Mao Zedong said, “the only real defense is active defensive,” meaning that defense could be used as a form of offense via counter-attacks. Was this a new concept? Actually, the idea of destroying with defense by paralyzing the enemy’s ability to attack was a strategy echoed in the texts of Machiavelli and Sun Tzu.
Are publicly traded companies becoming more defensive about their view of future earnings? For Q2 2014, Factset reports that 84 companies within the S&P 500 (NYSEARCA:SPY) have issued negative EPS guidance which is slightly lower the record high of 95 set in Q4 2013.

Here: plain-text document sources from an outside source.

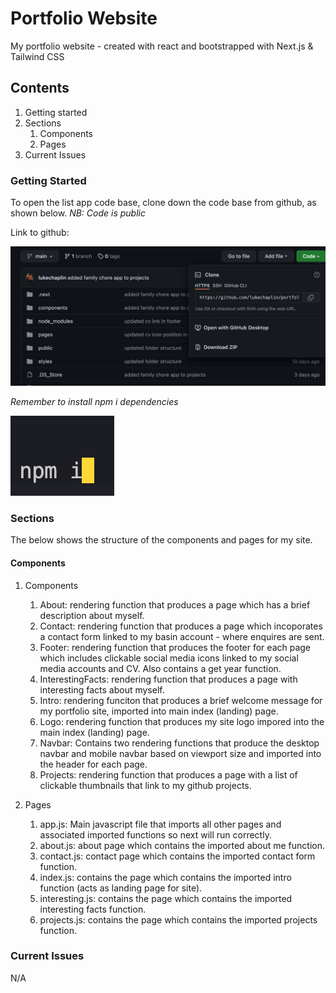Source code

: # Portfolio Website

My portfolio website - created with react and bootstrapped with Next.js & Tailwind CSS

## Contents

1. Getting started
2. Sections
   1. Components
   2. Pages
3. Current Issues

### Getting Started

To open the list app code base, clone down the code base from github, as shown below.
_NB: Code is public_

Link to github:

![](screenshot1.png)

_Remember to install npm i dependencies_

![](screenshot2.png)

### Sections

The below shows the structure of the components and pages for my site.

#### Components

1. Components

   1. About: rendering function that produces a page which has a brief description about myself.
   2. Contact: rendering function that produces a page which incoporates a contact form linked to my basin account - where enquires are sent.
   3. Footer: rendering function that produces the footer for each page which includes clickable social media icons linked to my social media accounts and CV. Also contains a get year function.
   4. InterestingFacts: rendering function that produces a page with interesting facts about myself.
   5. Intro: rendering funciton that produces a brief welcome message for my portfolio site, imported into main index (landing) page.
   6. Logo: rendering function that produces my site logo impored into the main index (landing) page.
   7. Navbar: Contains two rendering functions that produce the desktop navbar and mobile navbar based on viewport size and imported into the header for each page.
   8. Projects: rendering function that produces a page with a list of clickable thumbnails that link to my github projects.

2. Pages

   1. app.js: Main javascript file that imports all other pages and associated imported functions so next will run correctly.
   2. about.js: about page which contains the imported about me function.
   3. contact.js: contact page which contains the imported contact form function.
   4. index.js: contains the page which contains the imported intro function (acts as landing page for site).
   5. interesting.js: contains the page which contains the imported interesting facts function.
   6. projects.js: contains the page which contains the imported projects function.

### Current Issues

N/A

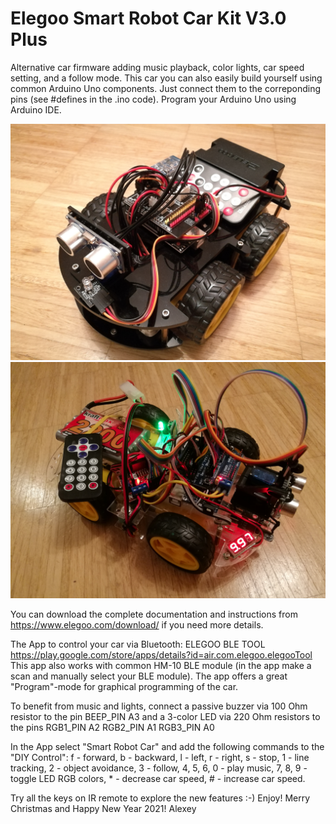 # Elegoo Smart Robot Car Kit V3.0 Plus
 
Alternative car firmware adding music playback, color lights, car speed setting, and a follow mode.
This car you can also easily build yourself using common Arduino Uno components. Just connect them to the correponding pins (see #defines in the .ino code). Program your Arduino Uno using Arduino IDE.

![](https://github.com/AlexeyMal/Elegoo-Smart-Robot-Car-Kit-V3.0-Plus/blob/main/IMG_20210112_232118.jpg)
![](https://github.com/AlexeyMal/Elegoo-Smart-Robot-Car-Kit-V3.0-Plus/blob/main/IMG_20210112_231700.jpg)

You can download the complete documentation and instructions from
https://www.elegoo.com/download/
if you need more details.

The App to control your car via Bluetooth:
ELEGOO BLE TOOL
https://play.google.com/store/apps/details?id=air.com.elegoo.elegooTool
This app also works with common HM-10 BLE module (in the app make a scan and manually select your BLE module). 
The app offers a great "Program"-mode for graphical programming of the car.

To benefit from music and lights, connect a passive buzzer via 100 Ohm resistor to the pin
	BEEP_PIN A3
and a 3-color LED via 220 Ohm resistors to the pins
	RGB1_PIN A2
	RGB2_PIN A1
	RGB3_PIN A0

In the App select "Smart Robot Car" and add the following commands to the "DIY Control":
f - forward, b - backward, l - left, r - right, s - stop, 1 - line tracking, 2 - object avoidance, 3 - follow, 
4, 5, 6, 0 - play music, 7, 8, 9 - toggle LED RGB colors, * - decrease car speed, # - increase car speed.
	
Try all the keys on IR remote to explore the new features :-)
Enjoy!
Merry Christmas and Happy New Year 2021!
Alexey
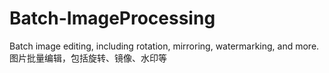# Batch-ImageProcessing
Batch image editing, including rotation, mirroring, watermarking, and more.
图片批量编辑，包括旋转、镜像、水印等
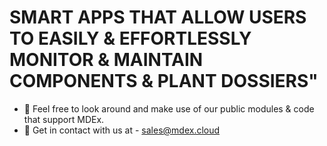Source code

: # SMART APPS THAT ALLOW USERS TO EASILY & EFFORTLESSLY MONITOR & MAINTAIN COMPONENTS & PLANT DOSSIERS"

- 🌈 Feel free to look around and make use of our public modules & code that support MDEx.
- 📧 Get in contact with us at - [sales@mdex.cloud](mailto:sales@mdex.cloud)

In combat situations, and that’s what investing is, defense is vital. This is particularly true in an investment climate where the vast majority of retail and professional investors are playing a one-dimensional game of offense.
In our Weekly ETF Picks from Mar.12, 2014 we wrote:
“If one must invest in equities, doing it via steady, dividend payers that are defensive is smart. And the Utilities SPDR ETF (NYSEARCA:XLU) fits the bill. The fund carries a dividend yield almost double the S&P 500’s depressed 1.87% yield.”
XLU tracks S&P Utilities, which have easily outperformed the broader S&P 500 (NYSEARCA:VOO) with a 14.76% year-to-date gain. Furthermore, XLU has been a solid defensive performer – even gaining – on days when the broader equity market (NYSEARCA:SCHB) is sharply lower. Over the past two quarters, we’ve collected 0.77 cents in valuable dividends from holding XLU.
Two other ETFs we featured in our Weekly Picks on Feb. 26 and Mar. 5 have defensive characteristics like XLU and have also outperformed the S&P 500, Dow Industrials (NYSEARCA:DIA), and Nasdaq-100 (NasdaqGM:QQQ). Aside from marketing beating performance, both funds have higher dividend payouts (NYSEARCA:DVY) compared to major stock benchmarks. Remember: It’s not just high, but SUSTAINABLE dividends that are a defensive investor’s friend.